* Work to complete *
Would you restate the entries below word for word, starting at the first line and ending with the one that has "(2) Python versions"?

* Listed records *
BEGIN
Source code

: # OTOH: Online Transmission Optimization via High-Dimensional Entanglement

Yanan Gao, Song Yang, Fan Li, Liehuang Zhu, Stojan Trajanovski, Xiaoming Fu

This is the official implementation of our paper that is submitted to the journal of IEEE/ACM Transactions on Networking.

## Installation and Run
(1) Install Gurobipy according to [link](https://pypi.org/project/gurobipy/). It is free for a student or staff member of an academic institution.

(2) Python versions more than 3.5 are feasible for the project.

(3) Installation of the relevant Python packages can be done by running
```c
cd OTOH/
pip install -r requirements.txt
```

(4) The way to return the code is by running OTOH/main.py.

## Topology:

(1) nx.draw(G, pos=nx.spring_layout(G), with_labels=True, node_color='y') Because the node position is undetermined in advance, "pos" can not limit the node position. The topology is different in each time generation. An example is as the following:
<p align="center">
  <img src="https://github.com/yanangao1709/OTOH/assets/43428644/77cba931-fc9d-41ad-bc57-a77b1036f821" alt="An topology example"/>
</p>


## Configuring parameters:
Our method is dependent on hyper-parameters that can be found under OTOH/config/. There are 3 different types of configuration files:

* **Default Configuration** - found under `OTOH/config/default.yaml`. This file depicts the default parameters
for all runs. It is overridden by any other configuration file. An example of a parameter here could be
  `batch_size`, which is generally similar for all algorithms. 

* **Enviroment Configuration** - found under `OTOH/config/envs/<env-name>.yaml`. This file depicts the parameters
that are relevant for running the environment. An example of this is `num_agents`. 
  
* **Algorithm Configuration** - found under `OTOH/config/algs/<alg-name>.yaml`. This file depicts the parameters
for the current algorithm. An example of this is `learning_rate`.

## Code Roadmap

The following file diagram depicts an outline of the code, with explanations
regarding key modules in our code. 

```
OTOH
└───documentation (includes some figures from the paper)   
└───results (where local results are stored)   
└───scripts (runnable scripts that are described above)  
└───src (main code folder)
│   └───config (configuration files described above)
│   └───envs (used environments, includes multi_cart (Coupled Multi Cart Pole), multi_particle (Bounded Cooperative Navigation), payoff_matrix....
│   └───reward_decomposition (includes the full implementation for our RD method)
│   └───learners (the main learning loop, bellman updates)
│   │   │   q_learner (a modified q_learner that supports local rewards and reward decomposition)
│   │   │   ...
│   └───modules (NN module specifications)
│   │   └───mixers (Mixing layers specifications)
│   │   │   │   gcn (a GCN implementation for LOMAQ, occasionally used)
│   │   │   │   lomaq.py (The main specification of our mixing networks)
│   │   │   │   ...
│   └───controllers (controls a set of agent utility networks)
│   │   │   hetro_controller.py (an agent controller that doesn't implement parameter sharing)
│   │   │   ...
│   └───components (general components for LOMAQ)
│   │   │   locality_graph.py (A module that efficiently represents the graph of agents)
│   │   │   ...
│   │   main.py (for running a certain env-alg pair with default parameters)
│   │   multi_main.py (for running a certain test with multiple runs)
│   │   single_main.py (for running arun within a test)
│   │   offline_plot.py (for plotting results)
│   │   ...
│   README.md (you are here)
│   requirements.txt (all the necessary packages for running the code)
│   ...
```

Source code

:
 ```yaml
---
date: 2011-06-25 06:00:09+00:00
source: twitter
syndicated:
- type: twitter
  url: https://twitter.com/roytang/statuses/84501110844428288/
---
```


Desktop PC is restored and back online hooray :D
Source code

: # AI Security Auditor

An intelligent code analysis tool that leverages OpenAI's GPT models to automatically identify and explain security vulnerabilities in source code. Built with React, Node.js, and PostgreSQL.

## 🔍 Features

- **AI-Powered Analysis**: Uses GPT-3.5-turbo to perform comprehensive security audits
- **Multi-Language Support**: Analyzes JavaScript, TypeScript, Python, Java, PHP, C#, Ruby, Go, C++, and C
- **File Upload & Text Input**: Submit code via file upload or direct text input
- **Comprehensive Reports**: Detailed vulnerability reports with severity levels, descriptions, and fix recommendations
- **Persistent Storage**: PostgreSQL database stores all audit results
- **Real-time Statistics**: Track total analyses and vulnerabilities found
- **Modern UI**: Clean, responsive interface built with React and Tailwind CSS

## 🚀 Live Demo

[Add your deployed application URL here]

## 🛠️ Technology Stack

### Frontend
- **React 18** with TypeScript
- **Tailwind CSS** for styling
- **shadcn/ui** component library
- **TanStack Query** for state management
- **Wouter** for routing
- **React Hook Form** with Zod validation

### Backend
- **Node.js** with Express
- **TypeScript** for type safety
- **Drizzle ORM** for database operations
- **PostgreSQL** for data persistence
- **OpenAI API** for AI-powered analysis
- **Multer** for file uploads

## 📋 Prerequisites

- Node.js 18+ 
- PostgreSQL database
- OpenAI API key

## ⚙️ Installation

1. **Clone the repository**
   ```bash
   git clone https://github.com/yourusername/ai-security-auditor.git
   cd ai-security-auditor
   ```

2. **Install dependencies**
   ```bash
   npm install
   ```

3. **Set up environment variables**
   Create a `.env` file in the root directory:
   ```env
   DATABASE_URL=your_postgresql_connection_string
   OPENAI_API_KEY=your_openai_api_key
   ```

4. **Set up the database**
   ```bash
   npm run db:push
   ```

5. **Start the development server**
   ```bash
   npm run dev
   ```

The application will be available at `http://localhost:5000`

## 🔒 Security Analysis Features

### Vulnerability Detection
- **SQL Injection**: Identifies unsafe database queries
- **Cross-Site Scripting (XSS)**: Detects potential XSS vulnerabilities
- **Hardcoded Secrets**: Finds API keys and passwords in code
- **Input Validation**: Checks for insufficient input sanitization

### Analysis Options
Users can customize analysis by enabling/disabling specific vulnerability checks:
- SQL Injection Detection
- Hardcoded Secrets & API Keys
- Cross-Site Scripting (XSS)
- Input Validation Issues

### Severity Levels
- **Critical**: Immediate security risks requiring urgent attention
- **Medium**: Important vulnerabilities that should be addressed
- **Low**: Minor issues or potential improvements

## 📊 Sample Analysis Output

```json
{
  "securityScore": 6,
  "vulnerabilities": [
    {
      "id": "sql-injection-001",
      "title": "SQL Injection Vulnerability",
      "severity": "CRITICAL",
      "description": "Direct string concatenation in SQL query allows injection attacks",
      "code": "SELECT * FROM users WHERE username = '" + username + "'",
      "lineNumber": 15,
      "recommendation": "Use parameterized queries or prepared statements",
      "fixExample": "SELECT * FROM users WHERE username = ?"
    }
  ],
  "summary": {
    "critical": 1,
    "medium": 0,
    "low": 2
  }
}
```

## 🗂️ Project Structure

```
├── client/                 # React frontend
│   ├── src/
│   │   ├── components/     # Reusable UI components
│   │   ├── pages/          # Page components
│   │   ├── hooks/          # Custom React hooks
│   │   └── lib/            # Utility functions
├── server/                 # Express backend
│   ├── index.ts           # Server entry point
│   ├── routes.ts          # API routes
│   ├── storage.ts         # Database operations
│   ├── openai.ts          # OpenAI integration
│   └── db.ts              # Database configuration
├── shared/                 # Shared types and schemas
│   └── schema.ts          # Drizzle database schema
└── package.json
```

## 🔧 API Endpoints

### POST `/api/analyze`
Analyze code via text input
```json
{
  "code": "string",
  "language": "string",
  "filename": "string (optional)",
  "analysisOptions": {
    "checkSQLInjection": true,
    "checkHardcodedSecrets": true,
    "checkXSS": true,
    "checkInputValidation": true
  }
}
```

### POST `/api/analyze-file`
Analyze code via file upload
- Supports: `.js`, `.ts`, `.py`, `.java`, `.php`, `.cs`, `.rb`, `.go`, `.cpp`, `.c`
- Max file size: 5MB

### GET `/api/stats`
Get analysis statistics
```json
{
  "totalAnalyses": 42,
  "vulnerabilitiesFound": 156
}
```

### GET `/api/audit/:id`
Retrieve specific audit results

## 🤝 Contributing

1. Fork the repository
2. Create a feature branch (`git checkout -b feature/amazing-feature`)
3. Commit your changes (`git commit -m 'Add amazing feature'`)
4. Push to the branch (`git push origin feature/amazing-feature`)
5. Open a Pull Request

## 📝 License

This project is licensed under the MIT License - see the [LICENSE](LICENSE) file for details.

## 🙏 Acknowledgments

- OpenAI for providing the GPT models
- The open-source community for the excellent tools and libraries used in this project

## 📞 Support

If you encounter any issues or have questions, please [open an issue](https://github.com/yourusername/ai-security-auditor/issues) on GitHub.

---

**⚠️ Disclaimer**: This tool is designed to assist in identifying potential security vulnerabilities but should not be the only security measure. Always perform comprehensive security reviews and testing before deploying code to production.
END
* Your solution *
Source code

: # OTOH: Online Transmission Optimization via High-Dimensional Entanglement

Yanan Gao, Song Yang, Fan Li, Liehuang Zhu, Stojan Trajanovski, Xiaoming Fu

This is the official implementation of our paper that is submitted to the journal of IEEE/ACM Transactions on Networking.

## Installation and Run
(1) Install Gurobipy according to [link](https://pypi.org/project/gurobipy/). It is free for a student or staff member of an academic institution.

(2) Python versions more than 3.5 are feasible for the project.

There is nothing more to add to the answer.